What is the variable name for "cadmium"?
```{r}
VarDescription[grep('cadmium', VarDescription$var_desc, ignore.case = T), ] # looks like it is LBXBCD

suvdat <- subset(MainTable, !is.na(MORTSTAT) & !is.na(PERMTH_EXM) & SDDSRVYR == 1) ## get all data from 1999-2000
dsn <- svydesign(id=~SDMVPSU, strata=~SDMVSTRA, weights=~WTMEC2YR, nest=T,data=suvdat)
mod.cox.cadmium.1 <- svycoxph(Surv(PERMTH_EXM, MORTSTAT) ~ RIDAGEYR + female + LBXBCD, dsn)
summary(mod.cox.cadmium.1)
```
In the above, we see that females have a decreased risk for death (hazard ratio of 0.6 for females vs males) and individuals with a 1 unit higher of cadmium (1 ng/mL) have a 2 fold increased risk for death (HR = 2) versus the no increase in cadmium levels.
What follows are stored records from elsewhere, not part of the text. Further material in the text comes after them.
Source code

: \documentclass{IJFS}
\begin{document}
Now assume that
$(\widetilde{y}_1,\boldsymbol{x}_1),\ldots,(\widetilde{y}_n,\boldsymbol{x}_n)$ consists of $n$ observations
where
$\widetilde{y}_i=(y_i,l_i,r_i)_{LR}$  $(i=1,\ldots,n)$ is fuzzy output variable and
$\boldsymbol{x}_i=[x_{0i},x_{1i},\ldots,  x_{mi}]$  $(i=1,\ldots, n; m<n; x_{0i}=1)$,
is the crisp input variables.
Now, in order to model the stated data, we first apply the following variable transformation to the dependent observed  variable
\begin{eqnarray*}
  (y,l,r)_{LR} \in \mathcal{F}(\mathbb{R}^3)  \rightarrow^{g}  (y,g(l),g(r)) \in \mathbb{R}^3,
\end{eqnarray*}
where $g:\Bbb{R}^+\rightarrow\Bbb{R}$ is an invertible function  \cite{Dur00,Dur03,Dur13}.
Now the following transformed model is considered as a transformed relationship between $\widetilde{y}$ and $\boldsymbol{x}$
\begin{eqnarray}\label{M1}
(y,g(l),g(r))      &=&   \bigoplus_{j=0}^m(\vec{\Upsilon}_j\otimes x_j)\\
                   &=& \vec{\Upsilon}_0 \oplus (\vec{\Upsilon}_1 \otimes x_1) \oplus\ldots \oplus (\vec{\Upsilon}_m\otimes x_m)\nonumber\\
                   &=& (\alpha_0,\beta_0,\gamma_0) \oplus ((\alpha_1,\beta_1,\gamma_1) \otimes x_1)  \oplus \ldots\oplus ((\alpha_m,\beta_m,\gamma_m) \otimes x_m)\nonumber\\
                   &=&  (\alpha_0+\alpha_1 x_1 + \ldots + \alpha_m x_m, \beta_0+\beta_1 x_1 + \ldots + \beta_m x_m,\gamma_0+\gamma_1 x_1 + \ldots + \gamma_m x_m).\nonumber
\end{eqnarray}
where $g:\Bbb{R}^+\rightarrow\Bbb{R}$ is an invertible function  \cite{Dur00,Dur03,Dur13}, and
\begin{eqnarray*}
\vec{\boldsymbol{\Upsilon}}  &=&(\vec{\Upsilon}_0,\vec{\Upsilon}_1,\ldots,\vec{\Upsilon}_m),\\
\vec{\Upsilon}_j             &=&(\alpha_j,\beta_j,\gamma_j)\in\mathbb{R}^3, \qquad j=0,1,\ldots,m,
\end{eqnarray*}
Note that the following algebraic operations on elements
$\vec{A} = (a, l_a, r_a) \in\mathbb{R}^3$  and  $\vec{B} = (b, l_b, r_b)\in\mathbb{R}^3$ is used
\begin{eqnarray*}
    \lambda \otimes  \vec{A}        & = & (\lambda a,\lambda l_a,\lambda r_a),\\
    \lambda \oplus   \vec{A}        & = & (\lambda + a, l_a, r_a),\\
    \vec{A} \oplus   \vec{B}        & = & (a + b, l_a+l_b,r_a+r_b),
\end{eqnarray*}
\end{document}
Similar results are seen in 2001-2002...

##Does it replicate in the 2001-2002 survey?
```{r}
suvdat <- subset(MainTable, !is.na(MORTSTAT) & !is.na(PERMTH_EXM) & SDDSRVYR == 2) ## 2003-2004 survey
dsn <- svydesign(id=~SDMVPSU, strata=~SDMVSTRA, weights=~WTMEC2YR, nest=T,data=suvdat)
mod.cox.cadmium.2 <- svycoxph(Surv(PERMTH_EXM, MORTSTAT) ~ RIDAGEYR + female + LBXBCD, dsn) # yes, strong association in 2001-2002 as well
summary(mod.cox.cadmium.2)
```

In the above, we see that females have a decreased risk for death (hazard ratio of 0.6 for females vs males) and individuals with a 1 unit higher of cadmium (1 ng/mL) have a 30% increased risk for death (HR = 1.3). Similar results are seen in 1999-2000.